## Dataset entries:
------------------------------

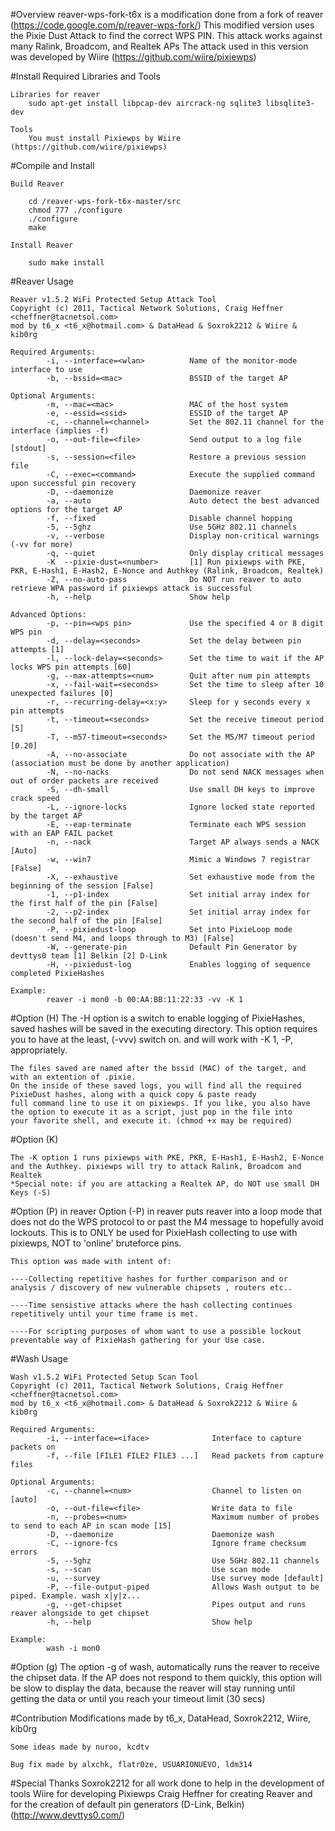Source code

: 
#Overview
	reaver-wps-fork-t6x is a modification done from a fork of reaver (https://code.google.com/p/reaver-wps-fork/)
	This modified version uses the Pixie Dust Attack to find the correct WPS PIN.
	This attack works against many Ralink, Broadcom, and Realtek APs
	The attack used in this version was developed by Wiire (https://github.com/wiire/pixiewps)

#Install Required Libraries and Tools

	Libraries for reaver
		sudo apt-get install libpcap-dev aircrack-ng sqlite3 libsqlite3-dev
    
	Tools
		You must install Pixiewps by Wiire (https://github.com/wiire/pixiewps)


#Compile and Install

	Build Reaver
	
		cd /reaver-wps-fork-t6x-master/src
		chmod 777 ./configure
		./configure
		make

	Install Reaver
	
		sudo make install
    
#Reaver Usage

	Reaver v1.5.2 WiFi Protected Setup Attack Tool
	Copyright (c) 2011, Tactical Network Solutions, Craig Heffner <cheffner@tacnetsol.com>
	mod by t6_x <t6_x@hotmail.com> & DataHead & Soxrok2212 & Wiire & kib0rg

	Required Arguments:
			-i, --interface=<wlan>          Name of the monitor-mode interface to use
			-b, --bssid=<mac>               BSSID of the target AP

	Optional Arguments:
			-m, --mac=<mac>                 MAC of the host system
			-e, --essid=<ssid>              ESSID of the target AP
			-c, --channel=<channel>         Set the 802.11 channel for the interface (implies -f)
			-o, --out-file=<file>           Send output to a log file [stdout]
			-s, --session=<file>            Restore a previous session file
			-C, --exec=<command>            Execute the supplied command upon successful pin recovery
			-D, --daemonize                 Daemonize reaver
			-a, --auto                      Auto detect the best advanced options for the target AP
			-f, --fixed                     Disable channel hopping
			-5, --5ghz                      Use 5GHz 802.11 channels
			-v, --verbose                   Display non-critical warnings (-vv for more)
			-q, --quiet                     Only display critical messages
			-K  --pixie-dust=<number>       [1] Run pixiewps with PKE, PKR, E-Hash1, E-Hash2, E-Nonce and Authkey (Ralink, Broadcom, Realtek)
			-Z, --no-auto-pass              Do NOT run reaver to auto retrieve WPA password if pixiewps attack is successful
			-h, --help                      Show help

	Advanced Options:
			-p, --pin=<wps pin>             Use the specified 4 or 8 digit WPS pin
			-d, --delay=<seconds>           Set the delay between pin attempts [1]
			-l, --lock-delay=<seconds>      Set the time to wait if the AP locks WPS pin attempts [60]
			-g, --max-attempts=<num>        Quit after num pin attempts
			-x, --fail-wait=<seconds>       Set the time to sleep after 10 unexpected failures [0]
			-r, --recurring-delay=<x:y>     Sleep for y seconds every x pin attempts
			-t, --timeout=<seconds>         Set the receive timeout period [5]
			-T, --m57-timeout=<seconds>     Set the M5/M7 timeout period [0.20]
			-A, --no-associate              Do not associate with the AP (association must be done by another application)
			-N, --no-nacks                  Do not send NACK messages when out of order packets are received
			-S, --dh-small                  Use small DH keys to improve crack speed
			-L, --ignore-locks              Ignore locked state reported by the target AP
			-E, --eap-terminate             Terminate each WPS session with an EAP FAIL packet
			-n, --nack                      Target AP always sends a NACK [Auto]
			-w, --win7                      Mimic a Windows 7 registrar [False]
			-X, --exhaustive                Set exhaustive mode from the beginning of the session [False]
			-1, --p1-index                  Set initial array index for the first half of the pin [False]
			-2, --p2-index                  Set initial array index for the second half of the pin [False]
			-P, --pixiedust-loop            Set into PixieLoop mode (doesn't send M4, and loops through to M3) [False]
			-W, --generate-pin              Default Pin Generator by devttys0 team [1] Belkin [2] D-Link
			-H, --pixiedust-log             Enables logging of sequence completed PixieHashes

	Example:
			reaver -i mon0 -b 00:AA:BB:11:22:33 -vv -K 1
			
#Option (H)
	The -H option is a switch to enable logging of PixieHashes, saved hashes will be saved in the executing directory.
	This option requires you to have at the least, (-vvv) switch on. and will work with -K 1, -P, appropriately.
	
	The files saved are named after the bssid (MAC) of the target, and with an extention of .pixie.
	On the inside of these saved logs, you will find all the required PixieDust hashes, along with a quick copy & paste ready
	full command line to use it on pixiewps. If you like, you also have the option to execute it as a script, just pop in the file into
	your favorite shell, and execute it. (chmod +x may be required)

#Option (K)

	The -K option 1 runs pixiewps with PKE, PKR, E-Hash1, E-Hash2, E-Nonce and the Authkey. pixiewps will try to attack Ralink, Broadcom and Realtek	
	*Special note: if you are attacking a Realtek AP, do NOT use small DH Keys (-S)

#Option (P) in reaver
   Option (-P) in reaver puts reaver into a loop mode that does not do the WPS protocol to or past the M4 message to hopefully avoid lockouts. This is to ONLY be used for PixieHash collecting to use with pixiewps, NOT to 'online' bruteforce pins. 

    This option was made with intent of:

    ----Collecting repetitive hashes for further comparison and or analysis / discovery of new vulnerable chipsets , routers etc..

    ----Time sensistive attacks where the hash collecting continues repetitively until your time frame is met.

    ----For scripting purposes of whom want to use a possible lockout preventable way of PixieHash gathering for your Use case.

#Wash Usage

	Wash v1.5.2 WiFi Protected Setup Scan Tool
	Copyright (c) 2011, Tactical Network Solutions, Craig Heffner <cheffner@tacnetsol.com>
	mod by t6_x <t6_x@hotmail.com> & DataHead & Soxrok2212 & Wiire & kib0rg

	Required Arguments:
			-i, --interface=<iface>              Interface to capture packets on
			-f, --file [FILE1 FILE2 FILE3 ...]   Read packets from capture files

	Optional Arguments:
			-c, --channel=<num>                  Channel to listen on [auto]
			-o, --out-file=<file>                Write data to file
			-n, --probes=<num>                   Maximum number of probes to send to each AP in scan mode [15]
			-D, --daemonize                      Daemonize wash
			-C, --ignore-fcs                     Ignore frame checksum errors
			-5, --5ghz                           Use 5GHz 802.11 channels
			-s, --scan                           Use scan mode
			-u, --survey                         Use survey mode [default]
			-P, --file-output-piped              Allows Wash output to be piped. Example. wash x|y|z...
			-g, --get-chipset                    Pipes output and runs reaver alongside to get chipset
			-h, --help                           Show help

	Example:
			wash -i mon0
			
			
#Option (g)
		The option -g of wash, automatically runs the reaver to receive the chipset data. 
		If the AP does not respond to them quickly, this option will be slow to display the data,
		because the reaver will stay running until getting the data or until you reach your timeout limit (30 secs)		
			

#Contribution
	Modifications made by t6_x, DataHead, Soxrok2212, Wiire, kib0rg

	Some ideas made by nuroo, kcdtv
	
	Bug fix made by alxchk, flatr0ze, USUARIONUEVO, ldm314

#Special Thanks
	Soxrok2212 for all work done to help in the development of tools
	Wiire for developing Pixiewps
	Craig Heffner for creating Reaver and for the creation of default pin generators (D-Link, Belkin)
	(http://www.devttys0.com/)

------------------------------

## Work to complete:
Copy the data exactly. Any picture it contains is to be omitted.

## Written response:
Source code

: 
#Overview
	reaver-wps-fork-t6x is a modification done from a fork of reaver (https://code.google.com/p/reaver-wps-fork/)
	This modified version uses the Pixie Dust Attack to find the correct WPS PIN.
	This attack works against many Ralink, Broadcom, and Realtek APs
	The attack used in this version was developed by Wiire (https://github.com/wiire/pixiewps)

#Install Required Libraries and Tools

	Libraries for reaver
		sudo apt-get install libpcap-dev aircrack-ng sqlite3 libsqlite3-dev
    
	Tools
		You must install Pixiewps by Wiire (https://github.com/wiire/pixiewps)


#Compile and Install

	Build Reaver
	
		cd /reaver-wps-fork-t6x-master/src
		chmod 777 ./configure
		./configure
		make

	Install Reaver
	
		sudo make install
    
#Reaver Usage

	Reaver v1.5.2 WiFi Protected Setup Attack Tool
	Copyright (c) 2011, Tactical Network Solutions, Craig Heffner <cheffner@tacnetsol.com>
	mod by t6_x <t6_x@hotmail.com> & DataHead & Soxrok2212 & Wiire & kib0rg

	Required Arguments:
			-i, --interface=<wlan>          Name of the monitor-mode interface to use
			-b, --bssid=<mac>               BSSID of the target AP

	Optional Arguments:
			-m, --mac=<mac>                 MAC of the host system
			-e, --essid=<ssid>              ESSID of the target AP
			-c, --channel=<channel>         Set the 802.11 channel for the interface (implies -f)
			-o, --out-file=<file>           Send output to a log file [stdout]
			-s, --session=<file>            Restore a previous session file
			-C, --exec=<command>            Execute the supplied command upon successful pin recovery
			-D, --daemonize                 Daemonize reaver
			-a, --auto                      Auto detect the best advanced options for the target AP
			-f, --fixed                     Disable channel hopping
			-5, --5ghz                      Use 5GHz 802.11 channels
			-v, --verbose                   Display non-critical warnings (-vv for more)
			-q, --quiet                     Only display critical messages
			-K  --pixie-dust=<number>       [1] Run pixiewps with PKE, PKR, E-Hash1, E-Hash2, E-Nonce and Authkey (Ralink, Broadcom, Realtek)
			-Z, --no-auto-pass              Do NOT run reaver to auto retrieve WPA password if pixiewps attack is successful
			-h, --help                      Show help

	Advanced Options:
			-p, --pin=<wps pin>             Use the specified 4 or 8 digit WPS pin
			-d, --delay=<seconds>           Set the delay between pin attempts [1]
			-l, --lock-delay=<seconds>      Set the time to wait if the AP locks WPS pin attempts [60]
			-g, --max-attempts=<num>        Quit after num pin attempts
			-x, --fail-wait=<seconds>       Set the time to sleep after 10 unexpected failures [0]
			-r, --recurring-delay=<x:y>     Sleep for y seconds every x pin attempts
			-t, --timeout=<seconds>         Set the receive timeout period [5]
			-T, --m57-timeout=<seconds>     Set the M5/M7 timeout period [0.20]
			-A, --no-associate              Do not associate with the AP (association must be done by another application)
			-N, --no-nacks                  Do not send NACK messages when out of order packets are received
			-S, --dh-small                  Use small DH keys to improve crack speed
			-L, --ignore-locks              Ignore locked state reported by the target AP
			-E, --eap-terminate             Terminate each WPS session with an EAP FAIL packet
			-n, --nack                      Target AP always sends a NACK [Auto]
			-w, --win7                      Mimic a Windows 7 registrar [False]
			-X, --exhaustive                Set exhaustive mode from the beginning of the session [False]
			-1, --p1-index                  Set initial array index for the first half of the pin [False]
			-2, --p2-index                  Set initial array index for the second half of the pin [False]
			-P, --pixiedust-loop            Set into PixieLoop mode (doesn't send M4, and loops through to M3) [False]
			-W, --generate-pin              Default Pin Generator by devttys0 team [1] Belkin [2] D-Link
			-H, --pixiedust-log             Enables logging of sequence completed PixieHashes

	Example:
			reaver -i mon0 -b 00:AA:BB:11:22:33 -vv -K 1
			
#Option (H)
	The -H option is a switch to enable logging of PixieHashes, saved hashes will be saved in the executing directory.
	This option requires you to have at the least, (-vvv) switch on. and will work with -K 1, -P, appropriately.
	
	The files saved are named after the bssid (MAC) of the target, and with an extention of .pixie.
	On the inside of these saved logs, you will find all the required PixieDust hashes, along with a quick copy & paste ready
	full command line to use it on pixiewps. If you like, you also have the option to execute it as a script, just pop in the file into
	your favorite shell, and execute it. (chmod +x may be required)

#Option (K)

	The -K option 1 runs pixiewps with PKE, PKR, E-Hash1, E-Hash2, E-Nonce and the Authkey. pixiewps will try to attack Ralink, Broadcom and Realtek	
	*Special note: if you are attacking a Realtek AP, do NOT use small DH Keys (-S)

#Option (P) in reaver
   Option (-P) in reaver puts reaver into a loop mode that does not do the WPS protocol to or past the M4 message to hopefully avoid lockouts. This is to ONLY be used for PixieHash collecting to use with pixiewps, NOT to 'online' bruteforce pins. 

    This option was made with intent of:

    ----Collecting repetitive hashes for further comparison and or analysis / discovery of new vulnerable chipsets , routers etc..

    ----Time sensistive attacks where the hash collecting continues repetitively until your time frame is met.

    ----For scripting purposes of whom want to use a possible lockout preventable way of PixieHash gathering for your Use case.

#Wash Usage

	Wash v1.5.2 WiFi Protected Setup Scan Tool
	Copyright (c) 2011, Tactical Network Solutions, Craig Heffner <cheffner@tacnetsol.com>
	mod by t6_x <t6_x@hotmail.com> & DataHead & Soxrok2212 & Wiire & kib0rg

	Required Arguments:
			-i, --interface=<iface>              Interface to capture packets on
			-f, --file [FILE1 FILE2 FILE3 ...]   Read packets from capture files

	Optional Arguments:
			-c, --channel=<num>                  Channel to listen on [auto]
			-o, --out-file=<file>                Write data to file
			-n, --probes=<num>                   Maximum number of probes to send to each AP in scan mode [15]
			-D, --daemonize                      Daemonize wash
			-C, --ignore-fcs                     Ignore frame checksum errors
			-5, --5ghz                           Use 5GHz 802.11 channels
			-s, --scan                           Use scan mode
			-u, --survey                         Use survey mode [default]
			-P, --file-output-piped              Allows Wash output to be piped. Example. wash x|y|z...
			-g, --get-chipset                    Pipes output and runs reaver alongside to get chipset
			-h, --help                           Show help

	Example:
			wash -i mon0
			
			
#Option (g)
		The option -g of wash, automatically runs the reaver to receive the chipset data. 
		If the AP does not respond to them quickly, this option will be slow to display the data,
		because the reaver will stay running until getting the data or until you reach your timeout limit (30 secs)		
			

#Contribution
	Modifications made by t6_x, DataHead, Soxrok2212, Wiire, kib0rg

	Some ideas made by nuroo, kcdtv
	
	Bug fix made by alxchk, flatr0ze, USUARIONUEVO, ldm314

#Special Thanks
	Soxrok2212 for all work done to help in the development of tools
	Wiire for developing Pixiewps
	Craig Heffner for creating Reaver and for the creation of default pin generators (D-Link, Belkin)
	(http://www.devttys0.com/)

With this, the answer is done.